▶
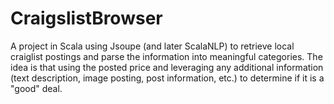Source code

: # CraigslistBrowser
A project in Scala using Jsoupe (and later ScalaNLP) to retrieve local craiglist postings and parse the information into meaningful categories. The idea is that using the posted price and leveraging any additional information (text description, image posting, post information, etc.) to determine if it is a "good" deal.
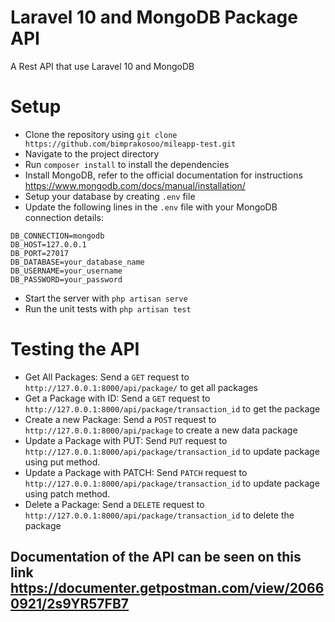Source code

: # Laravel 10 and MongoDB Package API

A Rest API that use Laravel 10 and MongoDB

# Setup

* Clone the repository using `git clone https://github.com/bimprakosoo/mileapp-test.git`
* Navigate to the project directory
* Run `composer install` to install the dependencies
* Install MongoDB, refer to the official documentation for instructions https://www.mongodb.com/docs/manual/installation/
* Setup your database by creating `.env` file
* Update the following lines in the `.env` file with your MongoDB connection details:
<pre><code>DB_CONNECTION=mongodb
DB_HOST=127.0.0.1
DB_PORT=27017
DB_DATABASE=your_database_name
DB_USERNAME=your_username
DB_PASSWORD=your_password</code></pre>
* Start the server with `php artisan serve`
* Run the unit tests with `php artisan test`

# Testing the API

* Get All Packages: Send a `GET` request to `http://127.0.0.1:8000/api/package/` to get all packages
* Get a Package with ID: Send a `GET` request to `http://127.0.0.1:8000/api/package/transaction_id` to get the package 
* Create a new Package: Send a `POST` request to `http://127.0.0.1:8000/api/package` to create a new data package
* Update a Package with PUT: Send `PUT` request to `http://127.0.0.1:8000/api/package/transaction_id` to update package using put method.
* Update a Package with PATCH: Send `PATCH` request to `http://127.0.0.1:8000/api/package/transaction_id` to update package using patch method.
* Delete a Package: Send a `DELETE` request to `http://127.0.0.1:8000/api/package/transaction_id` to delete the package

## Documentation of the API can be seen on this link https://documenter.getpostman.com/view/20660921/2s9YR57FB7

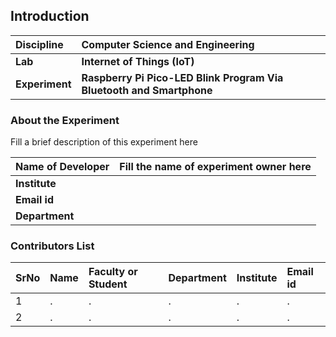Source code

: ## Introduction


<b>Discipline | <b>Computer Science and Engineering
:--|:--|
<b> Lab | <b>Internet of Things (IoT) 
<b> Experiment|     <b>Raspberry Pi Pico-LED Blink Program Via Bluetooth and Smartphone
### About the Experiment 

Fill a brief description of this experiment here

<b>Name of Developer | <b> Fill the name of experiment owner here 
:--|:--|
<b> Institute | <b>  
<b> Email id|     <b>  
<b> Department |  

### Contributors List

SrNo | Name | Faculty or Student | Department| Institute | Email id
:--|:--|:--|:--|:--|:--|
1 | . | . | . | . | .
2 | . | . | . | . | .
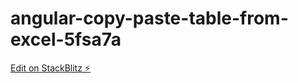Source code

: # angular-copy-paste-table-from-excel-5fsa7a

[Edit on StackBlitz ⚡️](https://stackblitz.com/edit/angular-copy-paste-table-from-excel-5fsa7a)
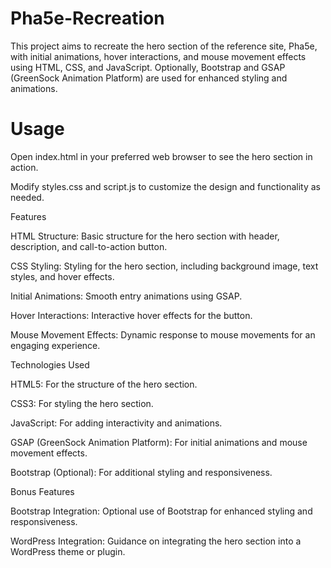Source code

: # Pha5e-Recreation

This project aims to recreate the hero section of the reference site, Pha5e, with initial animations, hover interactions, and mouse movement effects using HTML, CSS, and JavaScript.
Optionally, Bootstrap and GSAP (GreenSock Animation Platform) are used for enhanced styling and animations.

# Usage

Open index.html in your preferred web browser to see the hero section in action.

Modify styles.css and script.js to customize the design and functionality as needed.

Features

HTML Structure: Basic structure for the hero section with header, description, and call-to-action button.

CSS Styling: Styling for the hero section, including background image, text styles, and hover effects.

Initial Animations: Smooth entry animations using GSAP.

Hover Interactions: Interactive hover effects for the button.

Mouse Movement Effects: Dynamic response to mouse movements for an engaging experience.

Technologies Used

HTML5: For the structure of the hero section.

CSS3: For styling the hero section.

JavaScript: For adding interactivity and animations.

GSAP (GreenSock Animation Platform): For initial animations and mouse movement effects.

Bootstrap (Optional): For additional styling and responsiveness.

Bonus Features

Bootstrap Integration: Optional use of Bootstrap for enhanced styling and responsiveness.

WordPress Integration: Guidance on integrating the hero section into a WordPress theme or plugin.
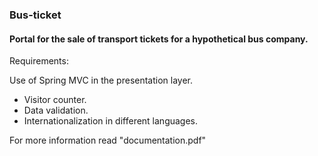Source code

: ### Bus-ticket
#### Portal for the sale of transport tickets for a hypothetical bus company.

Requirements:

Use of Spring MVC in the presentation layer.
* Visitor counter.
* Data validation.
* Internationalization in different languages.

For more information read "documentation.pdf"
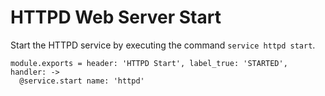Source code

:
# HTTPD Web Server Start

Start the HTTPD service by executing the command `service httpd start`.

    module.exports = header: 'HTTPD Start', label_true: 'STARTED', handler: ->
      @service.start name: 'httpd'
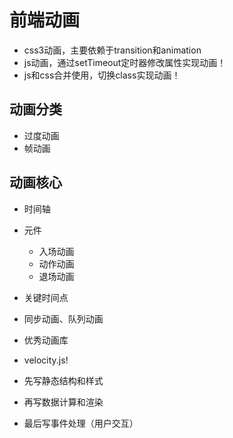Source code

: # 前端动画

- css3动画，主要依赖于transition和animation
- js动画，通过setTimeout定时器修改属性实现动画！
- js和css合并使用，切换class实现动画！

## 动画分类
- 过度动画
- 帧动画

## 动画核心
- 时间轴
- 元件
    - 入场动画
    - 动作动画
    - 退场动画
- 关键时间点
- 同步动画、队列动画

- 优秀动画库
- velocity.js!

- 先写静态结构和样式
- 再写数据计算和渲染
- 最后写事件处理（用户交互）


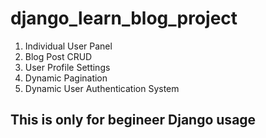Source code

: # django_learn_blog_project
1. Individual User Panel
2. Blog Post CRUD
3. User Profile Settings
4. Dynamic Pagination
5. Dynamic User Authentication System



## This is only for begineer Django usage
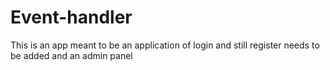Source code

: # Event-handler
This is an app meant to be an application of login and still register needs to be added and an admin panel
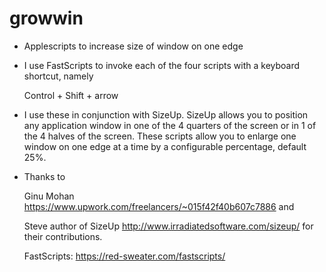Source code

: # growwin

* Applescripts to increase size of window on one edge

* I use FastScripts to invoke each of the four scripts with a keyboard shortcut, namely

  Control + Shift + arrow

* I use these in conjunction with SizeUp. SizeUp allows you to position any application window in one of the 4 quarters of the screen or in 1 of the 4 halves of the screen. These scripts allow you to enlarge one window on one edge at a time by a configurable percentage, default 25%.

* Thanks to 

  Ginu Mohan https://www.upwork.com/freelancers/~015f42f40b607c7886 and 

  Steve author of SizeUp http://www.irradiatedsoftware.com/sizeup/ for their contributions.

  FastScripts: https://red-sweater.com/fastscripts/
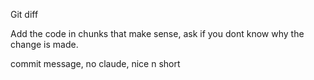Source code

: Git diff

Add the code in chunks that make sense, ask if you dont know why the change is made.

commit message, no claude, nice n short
◀
Activity:
Return every line of the listing that has the word "edge" in it.

Exercise response:
* Applescripts to increase size of window on one edge
* I use these in conjunction with SizeUp. SizeUp allows you to position any application window in one of the 4 quarters of the screen or in 1 of the 4 halves of the screen. These scripts allow you to enlarge one window on one edge at a time by a configurable percentage, default 25%.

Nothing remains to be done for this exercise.